GIVEN RECORDS:
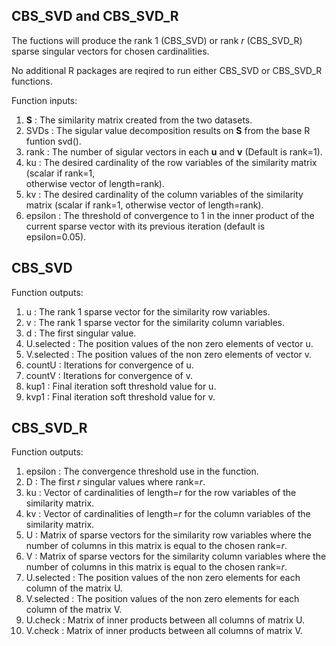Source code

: ## CBS_SVD and CBS_SVD_R

The fuctions will produce the rank 1 (CBS_SVD) or rank _r_ (CBS_SVD_R) sparse singular vectors for chosen cardinalities.

No additional R packages are reqired to run either CBS_SVD or CBS_SVD_R functions.

Function inputs:
  1. **S** : The similarity matrix created from the two datasets.
  2. SVDs : The sigular value decomposition results on **S** from the base R funtion svd().
  3. rank : The number of sigular vectors in each **u** and **v** (Default is rank=1).
  4. ku : The desired cardinality of the row variables of the similarity matrix (scalar if rank=1,     
           otherwise vector of length=rank).
  5. kv : The desired cardinality of the column variables of the similarity matrix (scalar if rank=1, 
          otherwise vector of length=rank).
  6. epsilon : The threshold of convergence to 1 in the inner product of the current sparse vector with its previous iteration (default is epsilon=0.05). 

## CBS_SVD
Function outputs:
  1. u : The rank 1 sparse vector for the similarity row variables.
  2. v : The rank 1 sparse vector for the similarity column variables.
  3. d : The first singular value.
  4. U.selected : The position values of the non zero elements of vector u. 
  5. V.selected : The position values of the non zero elements of vector v.
  6. countU : Iterations for convergence of u.
  7. countV : Iterations for convergence of v.
  8. kup1 : Final iteration soft threshold value for u.
  9. kvp1 : Final iteration soft threshold value for v.

## CBS_SVD_R
Function outputs:
  1. epsilon : The convergence threshold use in the function.
  2. D : The first _r_ singular values where rank=_r_.
  3. ku : Vector of cardinalities of length=_r_ for the row variables of the similarity matrix.
  4. kv : Vector of cardinalities of length=_r_ for the column variables of the similarity matrix.
  5. U : Matrix of sparse vectors for the similarity row variables where the number of columns in this 
         matrix is equal to the chosen rank=_r_.
  6. V : Matrix of sparse vectors for the similarity column variables where the number of columns in 
         this matrix is equal to the chosen rank=_r_.
  7. U.selected : The position values of the non zero elements for each column of the matrix U. 
  8. V.selected : The position values of the non zero elements for each column of the matrix V.
  9. U.check : Matrix of inner products between all columns of matrix U.
  10. V.check : Matrix of inner products between all columns of matrix V.
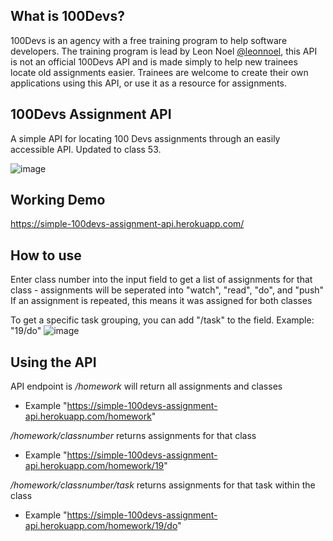 ## What is 100Devs?
100Devs is an agency with a free training program to help software developers. The training program is lead by Leon Noel [@leonnoel](https://twitter.com/leonnoel), this API is not an official 100Devs API and is made simply to help new trainees locate old assignments easier. Trainees are welcome to create their own applications using this API, or use it as a resource for assignments.

## 100Devs Assignment API
A simple API for locating 100 Devs assignments through an easily accessible API. Updated to class 53.

![image](https://user-images.githubusercontent.com/44350021/177888333-15bf6a5e-5421-43a4-a025-d4f94be791f4.png)
 
## Working Demo
https://simple-100devs-assignment-api.herokuapp.com/

## How to use
Enter class number into the input field to get a list of assignments for that class - assignments will be seperated into "watch", "read", "do", and "push"
If an assignment is repeated, this means it was assigned for both classes

To get a specific task grouping, you can add "/task" to the field. Example: "19/do" 
![image](https://user-images.githubusercontent.com/44350021/177889336-666a0c08-86e2-4363-bfdf-9da93a648784.png)

## Using the API
API endpoint is _/homework_ will return all assignments and classes
  * Example "https://simple-100devs-assignment-api.herokuapp.com/homework"

_/homework/classnumber_ returns assignments for that class 
  * Example "https://simple-100devs-assignment-api.herokuapp.com/homework/19"

_/homework/classnumber/task_ returns assignments for that task within the class 
  * Example "https://simple-100devs-assignment-api.herokuapp.com/homework/19/do"

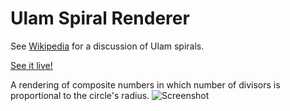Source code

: Ulam Spiral Renderer
====================

See [Wikipedia](http://en.wikipedia.org/wiki/Ulam_spiral) for a discussion of Ulam spirals.

[See it live!](http://dmcardle.github.io/UlamSpiral/)

A rendering of composite numbers in which number of divisors is proportional to the circle's radius.
![Screenshot](https://raw.github.com/dmcardle/UlamSpiral/master/doc/img/screenshot1.png)

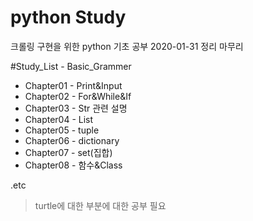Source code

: # python Study

크롤링 구현을 위한 python 기초 공부
2020-01-31 정리 마무리

#Study_List - Basic_Grammer

- Chapter01 - Print&Input
- Chapter02 - For&While&If
- Chapter03 - Str 관련 설명
- Chapter04 - List
- Chapter05 - tuple
- Chapter06 - dictionary
- Chapter07 - set(집합)
- Chapter08 - 함수&Class


.etc
> turtle에 대한 부분에 대한 공부 필요
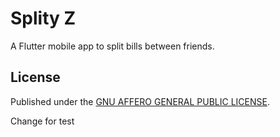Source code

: # Splity Z

A Flutter mobile app to split bills between friends.

## License

Published under the [GNU AFFERO GENERAL PUBLIC LICENSE](https://github.com/morphet81/splity-z/blob/main/LICENSE).


Change for test
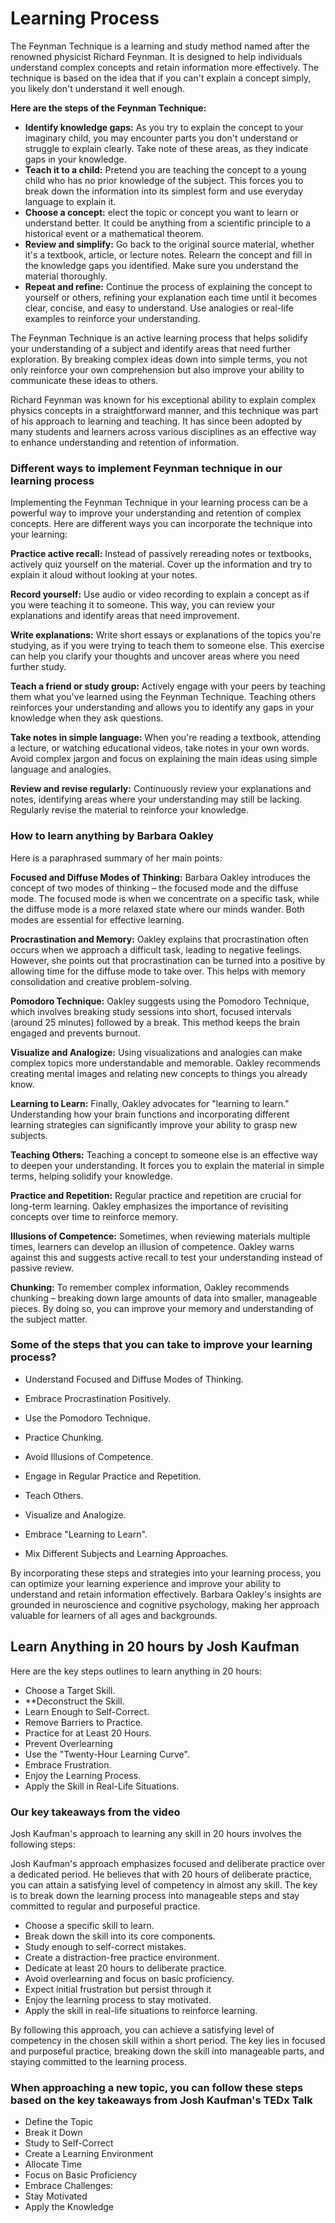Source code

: # Learning Process
The Feynman Technique is a learning and study method named after the renowned physicist Richard Feynman. It is designed to help individuals understand complex concepts and retain information more effectively. The technique is based on the idea that if you can't explain a concept simply, you likely don't understand it well enough.

**Here are the steps of the Feynman Technique:**
* **Identify knowledge gaps:** As you try to explain the concept to your imaginary child, you may encounter parts you don't understand or struggle to explain clearly. Take note of these areas, as they indicate gaps in your knowledge.
* **Teach it to a child:** Pretend you are teaching the concept to a young child who has no prior knowledge of the subject. This forces you to break down the information into its simplest form and use everyday language to explain it.
* **Choose a concept:** elect the topic or concept you want to learn or understand better. It could be anything from a scientific principle to a historical event or a mathematical theorem.
* **Review and simplify:** Go back to the original source material, whether it's a textbook, article, or lecture notes. Relearn the concept and fill in the knowledge gaps you identified. Make sure you understand the material thoroughly.
* **Repeat and refine:** Continue the process of explaining the concept to yourself or others, refining your explanation each time until it becomes clear, concise, and easy to understand. Use analogies or real-life examples to reinforce your understanding.

The Feynman Technique is an active learning process that helps solidify your understanding of a subject and identify areas that need further exploration. By breaking complex ideas down into simple terms, you not only reinforce your own comprehension but also improve your ability to communicate these ideas to others.

Richard Feynman was known for his exceptional ability to explain complex physics concepts in a straightforward manner, and this technique was part of his approach to learning and teaching. It has since been adopted by many students and learners across various disciplines as an effective way to enhance understanding and retention of information.


### Different ways to implement Feynman technique in our learning process
Implementing the Feynman Technique in your learning process can be a powerful way to improve your understanding and retention of complex concepts. Here are different ways you can incorporate the technique into your learning:

**Practice active recall:** Instead of passively rereading notes or textbooks, actively quiz yourself on the material. Cover up the information and try to explain it aloud without looking at your notes.

**Record yourself:** Use audio or video recording to explain a concept as if you were teaching it to someone. This way, you can review your explanations and identify areas that need improvement.

**Write explanations:** Write short essays or explanations of the topics you're studying, as if you were trying to teach them to someone else. This exercise can help you clarify your thoughts and uncover areas where you need further study.

**Teach a friend or study group:** Actively engage with your peers by teaching them what you've learned using the Feynman Technique. Teaching others reinforces your understanding and allows you to identify any gaps in your knowledge when they ask questions.

**Take notes in simple language:** When you're reading a textbook, attending a lecture, or watching educational videos, take notes in your own words. Avoid complex jargon and focus on explaining the main ideas using simple language and analogies.

**Review and revise regularly:** Continuously review your explanations and notes, identifying areas where your understanding may still be lacking. Regularly revise the material to reinforce your knowledge.

### How to learn anything by Barbara Oakley 

Here is a paraphrased summary of her main points:

**Focused and Diffuse Modes of Thinking:** Barbara Oakley introduces the concept of two modes of thinking – the focused mode and the diffuse mode. The focused mode is when we concentrate on a specific task, while the diffuse mode is a more relaxed state where our minds wander. Both modes are essential for effective learning.

**Procrastination and Memory:** Oakley explains that procrastination often occurs when we approach a difficult task, leading to negative feelings. However, she points out that procrastination can be turned into a positive by allowing time for the diffuse mode to take over. This helps with memory consolidation and creative problem-solving.

**Pomodoro Technique:** Oakley suggests using the Pomodoro Technique, which involves breaking study sessions into short, focused intervals (around 25 minutes) followed by a break. This method keeps the brain engaged and prevents burnout.

**Visualize and Analogize:** Using visualizations and analogies can make complex topics more understandable and memorable. Oakley recommends creating mental images and relating new concepts to things you already know.

**Learning to Learn:** Finally, Oakley advocates for "learning to learn." Understanding how your brain functions and incorporating different learning strategies can significantly improve your ability to grasp new subjects.

**Teaching Others:** Teaching a concept to someone else is an effective way to deepen your understanding. It forces you to explain the material in simple terms, helping solidify your knowledge.

**Practice and Repetition:** Regular practice and repetition are crucial for long-term learning. Oakley emphasizes the importance of revisiting concepts over time to reinforce memory.

**Illusions of Competence:** Sometimes, when reviewing materials multiple times, learners can develop an illusion of competence. Oakley warns against this and suggests active recall to test your understanding instead of passive review.

**Chunking:** To remember complex information, Oakley recommends chunking – breaking down large amounts of data into smaller, manageable pieces. By doing so, you can improve your memory and understanding of the subject matter.

### Some of the steps that you can take to improve your learning process?

* Understand Focused and Diffuse Modes of Thinking.

* Embrace Procrastination Positively.

* Use the Pomodoro Technique.

* Practice Chunking.

* Avoid Illusions of Competence.

* Engage in Regular Practice and Repetition.

* Teach Others.

* Visualize and Analogize.

* Embrace "Learning to Learn".

* Mix Different Subjects and Learning Approaches.

By incorporating these steps and strategies into your learning process, you can optimize your learning experience and improve your ability to understand and retain information effectively. Barbara Oakley's insights are grounded in neuroscience and cognitive psychology, making her approach valuable for learners of all ages and backgrounds.

## Learn Anything in 20 hours by Josh Kaufman

Here are the key steps outlines to learn anything in 20 hours:

* Choose a Target Skill.
* **Deconstruct the Skill.
* Learn Enough to Self-Correct.
*  Remove Barriers to Practice.
*  Practice for at Least 20 Hours.
*  Prevent Overlearning
*  Use the "Twenty-Hour Learning Curve".
*  Embrace Frustration.
*  Enjoy the Learning Process.
*  Apply the Skill in Real-Life Situations.

### Our key takeaways from the video

Josh Kaufman's approach to learning any skill in 20 hours involves the following steps:


Josh Kaufman's approach emphasizes focused and deliberate practice over a dedicated period. He believes that with 20 hours of deliberate practice, you can attain a satisfying level of competency in almost any skill. The key is to break down the learning process into manageable steps and stay committed to regular and purposeful practice.

* Choose a specific skill to learn.
* Break down the skill into its core components.
* Study enough to self-correct mistakes.
* Create a distraction-free practice environment.
* Dedicate at least 20 hours to deliberate practice.
* Avoid overlearning and focus on basic proficiency.
* Expect initial frustration but persist through it
* Enjoy the learning process to stay motivated.
* Apply the skill in real-life situations to reinforce learning.

By following this approach, you can achieve a satisfying level of competency in the chosen skill within a short period. The key lies in focused and purposeful practice, breaking down the skill into manageable parts, and staying committed to the learning process.

### When approaching a new topic, you can follow these steps based on the key takeaways from Josh Kaufman's TEDx Talk

* Define the Topic
* Break it Down
* Study to Self-Correct
* Create a Learning Environment
* Allocate Time
* Focus on Basic Proficiency
* Embrace Challenges:
* Stay Motivated
* Apply the Knowledge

TRY IT: Your task is to gather all lines from the entries above that hold the word "returns".

EXERCISE SOLUTION:
_/homework/classnumber_ returns assignments for that class 
_/homework/classnumber/task_ returns assignments for that task within the class 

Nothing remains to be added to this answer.